Tokoh cerita utamanya adalah Amir Ambyah (Amir Hamzah). Diceritakan bahwa ia sangat rajin berdakwah dan melakukan akivitas jihad. Hasil perjuangannya, sejumlah raja-raja kafir berhasil disyahadatkan sehingga mengakui Allah sebagai Illah dan Nabi Muhammad, nabi akhir zaman yang akan segera tiba, sebagai utusan Allah. Salah satu tokoh yang berhasil diislamkan adalah mertuanya sendiri yang bernama Prabu Nursewan atau Nusirwan (Anusyirwan), raja Medayin. Tokoh Amir Ambyah memiliki banyak sekali julukan antara lain Wong Agung Menak, Wong Agung Jayengrana, dan Wong Agung Jayengresmi. Sebutan Wong Agung Menak ini yang kemudian digunakan oleh pujangga-pujangga Jawa untuk menamakan kitabnya sebagai “Serat Menak”. Disebut Wong Agung Jayengrana sebab Amir Ambyah selalu berjaya dalam setiap pertempuran yang diikutinya.
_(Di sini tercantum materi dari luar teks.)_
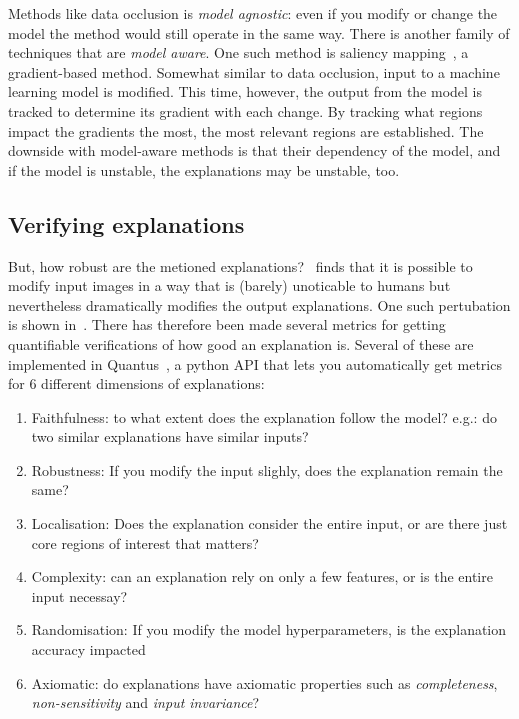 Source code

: \documentclass[10pt,twocolumn,letterpaper]{article}
\begin{document}
Methods like data occlusion is \textit{model agnostic}: even if you modify or change the model the method would still operate in the same way. There is another family of techniques that are \textit{model aware}. One such method is saliency mapping~\cite{simonyan2014deep}, a gradient-based method. Somewhat similar to data occlusion, input to a machine learning model is modified. This time, however, the output from the model is tracked to determine its gradient with each change. By tracking what regions impact the gradients the most, the most relevant regions are established. The downside with model-aware methods is that their dependency of the model, and if the model is unstable, the explanations may be unstable, too.

\subsection{Verifying explanations}
But, how robust are the metioned explanations?~\cite{geometryToBlame} finds that it is possible to modify input images in a way that is (barely) unoticable to humans but nevertheless dramatically modifies the output explanations. One such pertubation is shown in~. There has therefore been made several metrics for getting quantifiable verifications of how good an explanation is. Several of these are implemented in Quantus~\cite{hedstrom2023quantus}, a python API that lets you automatically get metrics for 6 different dimensions of explanations:
\begin{enumerate}
  \item Faithfulness: to what extent does the explanation follow the model? e.g.: do two similar explanations have similar inputs?
  \item Robustness: If you modify the input slighly, does the explanation remain the same?
  \item Localisation: Does the explanation consider the entire input, or are there just core regions of interest that matters?
  \item Complexity: can an explanation rely on only a few features, or is the entire input necessay?
  \item Randomisation: If you modify the model hyperparameters, is the explanation accuracy impacted
  \item Axiomatic: do explanations have axiomatic properties such as \textit{completeness}, \textit{non-sensitivity} and \textit{input invariance}?
\end{enumerate}
\end{document}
Amir Ambyah disebut sebagai Wong Agung Jayengresmi karena ia bukan hanya pahlawan di medan perang, namun ia memiliki sisi keromantisan terhadap pasangan hidupnya. Amir Ambyah merupakan tokoh yang pandai memelihara keutuhan rumah tangganya, meskipun memiliki istri lebih dari satu. Dalam hal ini Amir Ambyah memiliki karakter yang mirip Arjuna dalam epos Mahabarata versi Jawa, namun tidak pada karakteristik “playboy” yang dimiliki tokoh Pandawa tersebut.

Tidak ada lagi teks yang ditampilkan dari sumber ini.